*** Records to process ***
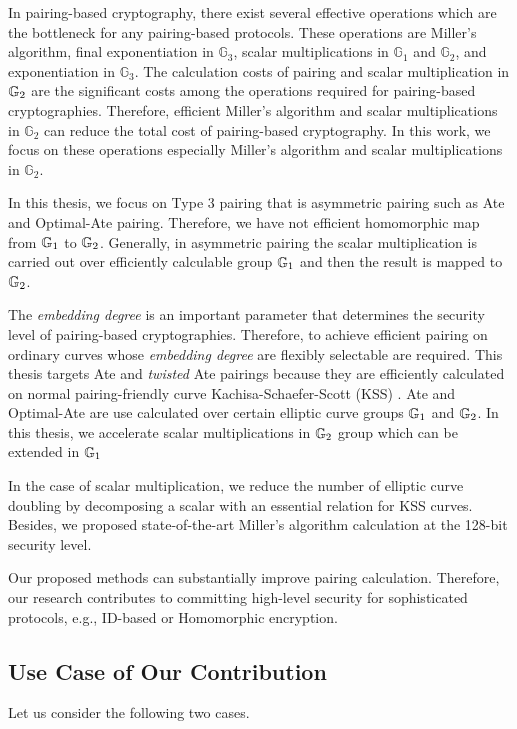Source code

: In pairing-based cryptography, there exist several effective operations which are the bottleneck for any pairing-based protocols.
These operations are Miller's algorithm, final exponentiation in $\mathbb{G}_3$, scalar multiplications in $\mathbb{G}_1$ and $\mathbb{G}_2$, and exponentiation in $\mathbb{G}_3$.
The calculation costs of pairing and scalar multiplication in ${\mathbb{G}}_{2}$ are the significant costs among the operations required for pairing-based cryptographies.
Therefore, efficient Miller's algorithm and scalar multiplications in $\mathbb{G}_2$ can reduce the total cost of pairing-based cryptography.
In this work, we focus on these operations especially Miller's algorithm and scalar multiplications in $\mathbb{G}_2$.

In this thesis, we focus on Type 3 pairing that is asymmetric pairing such as Ate \cite{EPRINT:MKHO07} and Optimal-Ate \cite{DBLP:journals/tit/Vercauteren10} pairing.
Therefore, we have not efficient homomorphic map from ${\mathbb{G}}_{1}$ to ${\mathbb{G}}_{2}$. 
Generally, in asymmetric pairing the scalar multiplication is carried out over efficiently calculable group ${\mathbb{G}}_{1}$ and then the result is mapped to ${\mathbb{G}}_{2}$.

The {\it embedding degree} is an important parameter that determines the security level of pairing-based cryptographies.
Therefore, to achieve efficient pairing on ordinary curves whose {\it embedding degree} are flexibly selectable are required.
This thesis targets Ate and {\it twisted} Ate pairings because they are efficiently calculated on normal pairing-friendly curve Kachisa-Schaefer-Scott (KSS) \cite{EPRINT:KacSchSco07}.
Ate and Optimal-Ate are use calculated over certain elliptic curve groups ${\mathbb{G}}_{1}$ and ${\mathbb{G}}_{2}$.
In this thesis, we accelerate scalar multiplications in ${\mathbb{G}}_{2}$ group which can be extended in ${\mathbb{G}}_{1}$

In the case of scalar multiplication, we reduce the number of elliptic curve doubling by decomposing a scalar with an essential relation for KSS curves.
Besides, we proposed state-of-the-art Miller's algorithm calculation at the 128-bit security level.

Our proposed methods can substantially improve pairing calculation.
Therefore, our research contributes to committing high-level security for sophisticated protocols, e.g., ID-based or Homomorphic encryption.

\subsection*{Use Case of Our Contribution}
Let us consider the following two cases.
\label{ch1_sec_motivation}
*** End of Records to process ***
## [Your objective]
Only the line with "These operations are" and those preceding it, back to the first line of the entries, should be repeated exactly, without pictures.

## [Exercise solution]
Source code

: In pairing-based cryptography, there exist several effective operations which are the bottleneck for any pairing-based protocols.
These operations are Miller's algorithm, final exponentiation in $\mathbb{G}_3$, scalar multiplications in $\mathbb{G}_1$ and $\mathbb{G}_2$, and exponentiation in $\mathbb{G}_3$.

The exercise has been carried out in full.